Thursday, October 26, 2006

Bush Approves Border Fence

President George Bush signed legislation into law earlier today approving 700 miles of fence along the US-Mexico border. The fence would cover about a third of the total border. This has prompted illegal immigrants to draw up a new plan for crossing the ever changing border.Immigrants feel that the new plan will be an effective tool, and feel that they have put at least as much thought, if not more, into border control than the United States has.

Unfortunately, the bill offers no way to pay for the full cost of this fence, leading some to wonder where the money will have to come from. The early estimates suggest the fence could cost more than twice the 1.2 billion dollars appropriated in the bill.

The act has not been met with complete approval, however, and has caused some friction between the United States and its neighbor to the south. Foreign Secretary Luis Ernesto Derbez said that President Vincente Fow of Mexico even thought of taking the issue to the United Nations. Fox has since ruled out the suggestion, citing the possible "international embarrassment/ass kicking" Mexico would take in the suit.

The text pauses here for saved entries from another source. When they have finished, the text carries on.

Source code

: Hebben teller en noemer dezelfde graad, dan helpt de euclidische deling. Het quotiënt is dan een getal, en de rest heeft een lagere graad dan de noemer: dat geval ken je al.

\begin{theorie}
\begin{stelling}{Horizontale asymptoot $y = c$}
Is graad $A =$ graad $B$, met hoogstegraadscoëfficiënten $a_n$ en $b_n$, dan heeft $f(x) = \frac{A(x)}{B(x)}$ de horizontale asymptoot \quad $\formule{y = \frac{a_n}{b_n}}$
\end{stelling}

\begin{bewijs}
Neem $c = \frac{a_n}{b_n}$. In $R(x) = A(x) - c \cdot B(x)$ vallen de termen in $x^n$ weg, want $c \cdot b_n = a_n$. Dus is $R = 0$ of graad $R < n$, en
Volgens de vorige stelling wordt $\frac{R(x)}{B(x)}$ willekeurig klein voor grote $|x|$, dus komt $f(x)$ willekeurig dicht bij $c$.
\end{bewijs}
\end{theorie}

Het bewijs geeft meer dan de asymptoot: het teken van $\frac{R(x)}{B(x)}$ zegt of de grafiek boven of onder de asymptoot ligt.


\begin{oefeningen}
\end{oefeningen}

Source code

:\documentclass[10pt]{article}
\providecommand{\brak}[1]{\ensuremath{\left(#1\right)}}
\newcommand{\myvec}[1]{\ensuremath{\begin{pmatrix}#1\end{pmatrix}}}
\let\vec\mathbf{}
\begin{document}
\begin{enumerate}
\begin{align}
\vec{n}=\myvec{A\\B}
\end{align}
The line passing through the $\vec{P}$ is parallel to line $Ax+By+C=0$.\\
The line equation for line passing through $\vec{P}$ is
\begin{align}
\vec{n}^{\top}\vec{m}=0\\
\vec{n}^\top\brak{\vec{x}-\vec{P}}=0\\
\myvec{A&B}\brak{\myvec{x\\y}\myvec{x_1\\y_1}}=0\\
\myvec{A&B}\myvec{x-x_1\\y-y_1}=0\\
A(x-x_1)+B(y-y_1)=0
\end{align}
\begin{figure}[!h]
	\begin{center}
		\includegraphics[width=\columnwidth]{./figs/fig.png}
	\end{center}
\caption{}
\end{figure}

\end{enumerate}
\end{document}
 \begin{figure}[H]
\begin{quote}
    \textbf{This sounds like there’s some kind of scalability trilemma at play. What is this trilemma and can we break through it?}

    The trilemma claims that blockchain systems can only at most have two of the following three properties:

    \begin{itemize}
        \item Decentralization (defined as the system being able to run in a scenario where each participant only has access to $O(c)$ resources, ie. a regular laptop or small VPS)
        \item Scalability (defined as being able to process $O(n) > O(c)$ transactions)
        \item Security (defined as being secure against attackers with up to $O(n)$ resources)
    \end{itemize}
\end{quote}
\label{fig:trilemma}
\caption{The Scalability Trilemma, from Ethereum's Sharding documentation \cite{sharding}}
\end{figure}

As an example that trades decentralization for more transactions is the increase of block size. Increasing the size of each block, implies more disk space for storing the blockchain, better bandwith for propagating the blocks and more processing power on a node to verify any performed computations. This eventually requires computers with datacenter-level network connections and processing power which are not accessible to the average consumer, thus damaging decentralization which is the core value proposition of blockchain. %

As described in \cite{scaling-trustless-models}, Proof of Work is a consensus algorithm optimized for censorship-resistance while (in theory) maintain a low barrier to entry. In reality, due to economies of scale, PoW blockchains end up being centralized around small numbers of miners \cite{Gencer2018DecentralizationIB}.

Although they have backed away from international action, Mexico has condemned the fence act, calling it "a unilateral measure that goes against the spirit of understanding that should characterize how shared problems between neighboring countries are handled and that affects cooperation in the hemisphere."

You know, Mexico is right. After all, before putting up a fence, you should have to ask the country whose people are breaking in whether or not they approve of it. In fact, the philosophy led Mexico to develop a new policy of allowing inmates to draw up the blueprints for new prisons, but then realized new prisons wouldn't be necessary, since most of their criminals are already in the United States.

Sunday, October 22, 2006

New Republican Campaign Ad

After the RNC released its new "stakes" ad, I was thrilled. Thrilled because people need to truly know just what kind of pansies the Democrats really are. The only objection I had is that the commercial sugarcoated the Democrats reputation on national security. It was too soft on them. Bill Clinton can't be let off the hook this easily. So, I have created my own commercial, which I am making available to the Republican National Committee free of charge. Here it is:



Now I think everyone can agree that this ad will convey the proper message. Don't be offended by the truth, just vote Republican.




Note: This is by far the stupidest thing I have ever done...and thats saying quite a bit.

Friday, October 20, 2006

What Countries Are Really Doing In The UN General Assembly

Being that there are now 192 nations involved in the UN, thought it would be interesting to find out what some of them really do during the meeting of the general assembly. It is through eavesdropping, tireless research, and immoral sexual favors that I have composed this list.

Bahrain- When this country isn't having little to no effect on United Nations policy, it is trading its vote to any country with more than a million people and enough time to at least smile and nod when it passes them in the hallway. To be fair, the President of the General Assembly for 2006 is from Bahrain, but then again I've never heard of her and neither have you.

Venezuela- The Venezuelans sit under the name of the "Bolivarian Republic of Venezuela", probably just so they can get a better seat in the alphabetical system. They spend most of their time photoshopping pictures in order to make it look like George Bush is kissing other men or, a personal favorite of President Chavez's, giving a wrap-around to Satan himself.

East Timor- East Timor has the lowest per capita GDP in the world, and a total of about 370 million, or about half of President Bush's Christmas Club account. This country can usually be seen playing pranks on the other nations in the General Assembly, and I hear one of their favorites is the blowgun tranquilizer dart to the throat, always a crowd favorite.

Kyrgyzstan- This country spends the biggest part of its time in the UN asking Papua New Guinea if it can borrow some vowels from its name, and swearing it will return them. Apart from that, this country can often be seen doing crossword puzzles and pretending to talk on the phone in order to make people think they are important.

If the United Nations were a giant box of strawberries, most of the countries would be the ones at the bottom, that get soft and moldy no matter how fast you eat them. With that said, I leave you with this picture of the knotted gun that stands outside the UN building in New York. It is a glorius symbol of peace, and also a great metaphor for the effectiveness of the institution itself.